- **PROMPT**: Omitting the pictures, restate all of the entries below exactly.

- **RECORD EXTRACTS**:
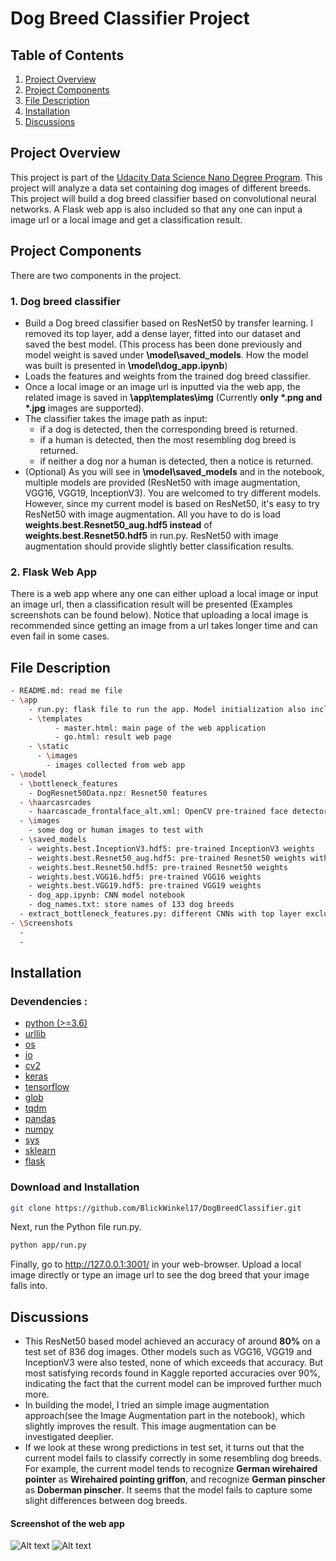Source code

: # Dog Breed Classifier Project

## Table of Contents
1. [Project Overview](#project-overview)
2. [Project Components](#project-components)
3. [File Description](#file-description)
4. [Installation](#installation)
5. [Discussions](#Discussions)

## Project Overview
This project is part of the [Udacity Data Science Nano Degree Program](https://www.udacity.com/course/data-scientist-nanodegree--nd025). This project will analyze a data set containing dog images of different breeds. This project will build a dog breed classifier based on convolutional neural networks. A Flask web app is also included so that any one can input a image url or a local image and get a classification result.

## Project Components
There are two components in the project.

### 1. Dog breed classifier
- Build a Dog breed classifier based on ResNet50 by transfer learning. I removed its top layer, add a dense layer, fitted into our dataset and saved the best model. 
(This process has been done previously and model weight is saved under __\model\saved_models__. How the model was built is presented in __\model\dog_app.ipynb__)
- Loads the features and weights from the trained dog breed classifier.
- Once a local image or an image url is inputted via the web app, the related image is saved in __\app\templates\img__
(Currently __only *.png and *.jpg__ images are supported).
- The classifier takes the image path as input:
  - if a dog is detected, then the corresponding breed is returned.
  - if a human is detected, then the most resembling dog breed is returned.
  - if neither a dog nor a human is detected, then a notice is returned.
- (Optional) As you will see in __\model\saved_models__ and in the notebook, multiple models are provided (ResNet50 with image augmentation, VGG16, VGG19, InceptionV3). You are welcomed to try different models. However, since my current model is based on ResNet50, it's easy to try ResNet50 with image augmentation. All you have to do is load __weights.best.Resnet50_aug.hdf5 instead__ of __weights.best.Resnet50.hdf5__ in run.py. ResNet50 with image augmentation should provide slightly better classification results.

### 2. Flask Web App
There is a web app where any one can either upload a local image or input an image url, then a classification result will be presented (Examples screenshots can be found below). Notice that uploading a local image is recommended since getting an image from a url takes longer time and can even fail in some cases.

## File Description
```sh
- README.md: read me file
- \app
	- run.py: flask file to run the app. Model initialization also included.
   	- \templates
		  - master.html: main page of the web application 
		  - go.html: result web page
    - \static
      - \images 
        - images collected from web app 
- \model
  - \bottleneck_features
    - DogResnet50Data.npz: Resnet50 features
  - \haarcasrcades
    - haarcascade_frontalface_alt.xml: OpenCV pre-trained face detector
  - \images
    - some dog or human images to test with
  - \saved_models
    - weights.best.InceptionV3.hdf5: pre-trained InceptionV3 weights
    - weights.best.Resnet50_aug.hdf5: pre-trained Resnet50 weights with image augmentation
    - weights.best.Resnet50.hdf5: pre-trained Resnet50 weights
    - weights.best.VGG16.hdf5: pre-trained VGG16 weights
    - weights.best.VGG19.hdf5: pre-trained VGG19 weights
	- dog_app.ipynb: CNN model notebook
	- dog_names.txt: store names of 133 dog breeds
  - extract_bottleneck_features.py: different CNNs with top layer excluded
- \Screenshots
  -
  -
```

## Installation
### Devendencies :
   - [python (>=3.6)](https://www.python.org/downloads/)  
   - [urllib](https://docs.python.org/3/library/urllib.html)
   - [os](https://docs.python.org/3/library/os.html)
   - [io](https://docs.python.org/3/library/io.html)
   - [cv2](https://pypi.org/project/opencv-python/)
   - [keras](https://keras.io/)
   - [tensorflow](https://www.tensorflow.org/learn)
   - [glob](https://docs.python.org/3/library/glob.html)
   - [tqdm](https://github.com/tqdm/tqdm)
   - [pandas](https://pandas.pydata.org/)  
   - [numpy](https://numpy.org/)  
   - [sys](https://docs.python.org/3/library/sys.html)  
   - [sklearn](https://sklearn.org/)  
   - [flask](https://flask.palletsprojects.com/en/2.0.x/)  
   
 ### Download and Installation
 ```sh
git clone https://github.com/BlickWinkel17/DogBreedClassifier.git
```
Next, run the Python file run.py.
```sh
python app/run.py
```
Finally, go to http://127.0.0.1:3001/ in your web-browser.
Upload a local image directly or type an image url to see the dog breed that your image falls into.

## Discussions

- This ResNet50 based model achieved an accuracy of around __80%__ on a test set of 836 dog images. Other models such as VGG16, VGG19 and InceptionV3 were also tested, none of which exceeds that accuracy. But most satisfying records found in Kaggle reported accuracies over 90%, indicating the fact that the current model can be improved further much more.
- In building the model, I tried an simple image augmentation approach(see the Image Augmentation part in the notebook), which slightly improves the result. This image augmentation can be investigated deeplier.
- If we look at these wrong predictions in test set, it turns out that the current model fails to classify correctly in some resembling dog breeds. For example, the current model tends to recognize __German wirehaired pointer__ as __Wirehaired pointing griffon__, and recognize __German pinscher__ as __Doberman pinscher__. It seems that the model fails to capture some slight differences between dog breeds.


#### Screenshot of the web app
![Alt text](https://github.com/BlickWinkel17/DisasterResponsePipeline/blob/master/Screenshots/ClassifyViaUploadedImage.png)
![Alt text](https://github.com/BlickWinkel17/DisasterResponsePipeline/blob/master/Screenshots/ClassifyViaImageUrl.png)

- **SOLUTION TO THIS PROBLEM**:
Source code

: # Dog Breed Classifier Project

## Table of Contents
1. [Project Overview](#project-overview)
2. [Project Components](#project-components)
3. [File Description](#file-description)
4. [Installation](#installation)
5. [Discussions](#Discussions)

## Project Overview
This project is part of the [Udacity Data Science Nano Degree Program](https://www.udacity.com/course/data-scientist-nanodegree--nd025). This project will analyze a data set containing dog images of different breeds. This project will build a dog breed classifier based on convolutional neural networks. A Flask web app is also included so that any one can input a image url or a local image and get a classification result.

## Project Components
There are two components in the project.

### 1. Dog breed classifier
- Build a Dog breed classifier based on ResNet50 by transfer learning. I removed its top layer, add a dense layer, fitted into our dataset and saved the best model. 
(This process has been done previously and model weight is saved under __\model\saved_models__. How the model was built is presented in __\model\dog_app.ipynb__)
- Loads the features and weights from the trained dog breed classifier.
- Once a local image or an image url is inputted via the web app, the related image is saved in __\app\templates\img__
(Currently __only *.png and *.jpg__ images are supported).
- The classifier takes the image path as input:
  - if a dog is detected, then the corresponding breed is returned.
  - if a human is detected, then the most resembling dog breed is returned.
  - if neither a dog nor a human is detected, then a notice is returned.
- (Optional) As you will see in __\model\saved_models__ and in the notebook, multiple models are provided (ResNet50 with image augmentation, VGG16, VGG19, InceptionV3). You are welcomed to try different models. However, since my current model is based on ResNet50, it's easy to try ResNet50 with image augmentation. All you have to do is load __weights.best.Resnet50_aug.hdf5 instead__ of __weights.best.Resnet50.hdf5__ in run.py. ResNet50 with image augmentation should provide slightly better classification results.

### 2. Flask Web App
There is a web app where any one can either upload a local image or input an image url, then a classification result will be presented (Examples screenshots can be found below). Notice that uploading a local image is recommended since getting an image from a url takes longer time and can even fail in some cases.

## File Description
```sh
- README.md: read me file
- \app
	- run.py: flask file to run the app. Model initialization also included.
   	- \templates
		  - master.html: main page of the web application 
		  - go.html: result web page
    - \static
      - \images 
        - images collected from web app 
- \model
  - \bottleneck_features
    - DogResnet50Data.npz: Resnet50 features
  - \haarcasrcades
    - haarcascade_frontalface_alt.xml: OpenCV pre-trained face detector
  - \images
    - some dog or human images to test with
  - \saved_models
    - weights.best.InceptionV3.hdf5: pre-trained InceptionV3 weights
    - weights.best.Resnet50_aug.hdf5: pre-trained Resnet50 weights with image augmentation
    - weights.best.Resnet50.hdf5: pre-trained Resnet50 weights
    - weights.best.VGG16.hdf5: pre-trained VGG16 weights
    - weights.best.VGG19.hdf5: pre-trained VGG19 weights
	- dog_app.ipynb: CNN model notebook
	- dog_names.txt: store names of 133 dog breeds
  - extract_bottleneck_features.py: different CNNs with top layer excluded
- \Screenshots
  -
  -
```

## Installation
### Devendencies :
   - [python (>=3.6)](https://www.python.org/downloads/)  
   - [urllib](https://docs.python.org/3/library/urllib.html)
   - [os](https://docs.python.org/3/library/os.html)
   - [io](https://docs.python.org/3/library/io.html)
   - [cv2](https://pypi.org/project/opencv-python/)
   - [keras](https://keras.io/)
   - [tensorflow](https://www.tensorflow.org/learn)
   - [glob](https://docs.python.org/3/library/glob.html)
   - [tqdm](https://github.com/tqdm/tqdm)
   - [pandas](https://pandas.pydata.org/)  
   - [numpy](https://numpy.org/)  
   - [sys](https://docs.python.org/3/library/sys.html)  
   - [sklearn](https://sklearn.org/)  
   - [flask](https://flask.palletsprojects.com/en/2.0.x/)  
   
 ### Download and Installation
 ```sh
git clone https://github.com/BlickWinkel17/DogBreedClassifier.git
```
Next, run the Python file run.py.
```sh
python app/run.py
```
Finally, go to http://127.0.0.1:3001/ in your web-browser.
Upload a local image directly or type an image url to see the dog breed that your image falls into.

## Discussions

- This ResNet50 based model achieved an accuracy of around __80%__ on a test set of 836 dog images. Other models such as VGG16, VGG19 and InceptionV3 were also tested, none of which exceeds that accuracy. But most satisfying records found in Kaggle reported accuracies over 90%, indicating the fact that the current model can be improved further much more.
- In building the model, I tried an simple image augmentation approach(see the Image Augmentation part in the notebook), which slightly improves the result. This image augmentation can be investigated deeplier.
- If we look at these wrong predictions in test set, it turns out that the current model fails to classify correctly in some resembling dog breeds. For example, the current model tends to recognize __German wirehaired pointer__ as __Wirehaired pointing griffon__, and recognize __German pinscher__ as __Doberman pinscher__. It seems that the model fails to capture some slight differences between dog breeds.


#### Screenshot of the web app
![Alt text](https://github.com/BlickWinkel17/DisasterResponsePipeline/blob/master/Screenshots/ClassifyViaUploadedImage.png)
![Alt text](https://github.com/BlickWinkel17/DisasterResponsePipeline/blob/master/Screenshots/ClassifyViaImageUrl.png)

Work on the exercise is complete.